Records provided Block Start

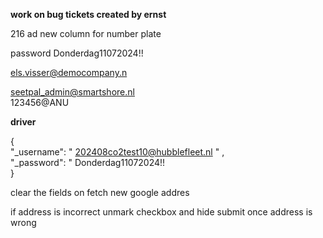 
**work on bug tickets created by ernst**

216
ad new column for number plate


password Donderdag11072024!!

els.visser@democompany.n





seetpal_admin@smartshore.nl  
123456@ANU

**driver**

{  
"_username": " 202408co2test10@hubblefleet.nl " ,  
	"_password": " Donderdag11072024!!    
}


clear the fields on fetch new  google addres

if address is incorrect 
unmark checkbox and hide submit once address is wrong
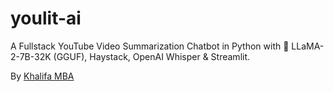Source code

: # youlit-ai

A Fullstack YouTube Video Summarization Chatbot in Python with 🦙 LLaMA-2-7B-32K (GGUF), Haystack, OpenAI Whisper &amp; Streamlit.

By [Khalifa MBA](https://github.com/alfellati)
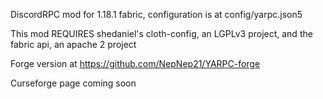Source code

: DiscordRPC mod for 1.18.1 fabric, configuration is at config/yarpc.json5  

This mod REQUIRES shedaniel's cloth-config, an LGPLv3 project, and the fabric api, an apache 2 project  

Forge version at https://github.com/NepNep21/YARPC-forge  

Curseforge page coming soon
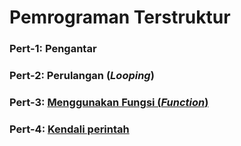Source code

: # Pemrograman Terstruktur


### Pert-1: Pengantar

### Pert-2: Perulangan (*Looping*)

### Pert-3: [Menggunakan Fungsi (*Function*)](https://github.com/nurcahyobn/petruk/blob/master/fungsi.md)

### Pert-4: [Kendali perintah](https://github.com/nurcahyobn/petruk/blob/master/kendali.md)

Records provided Block End

What you need to do
If a line of the listing above holds the string "config", copy it.

Solution to this exercise
: DiscordRPC mod for 1.18.1 fabric, configuration is at config/yarpc.json5  
This mod REQUIRES shedaniel's cloth-config, an LGPLv3 project, and the fabric api, an apache 2 project  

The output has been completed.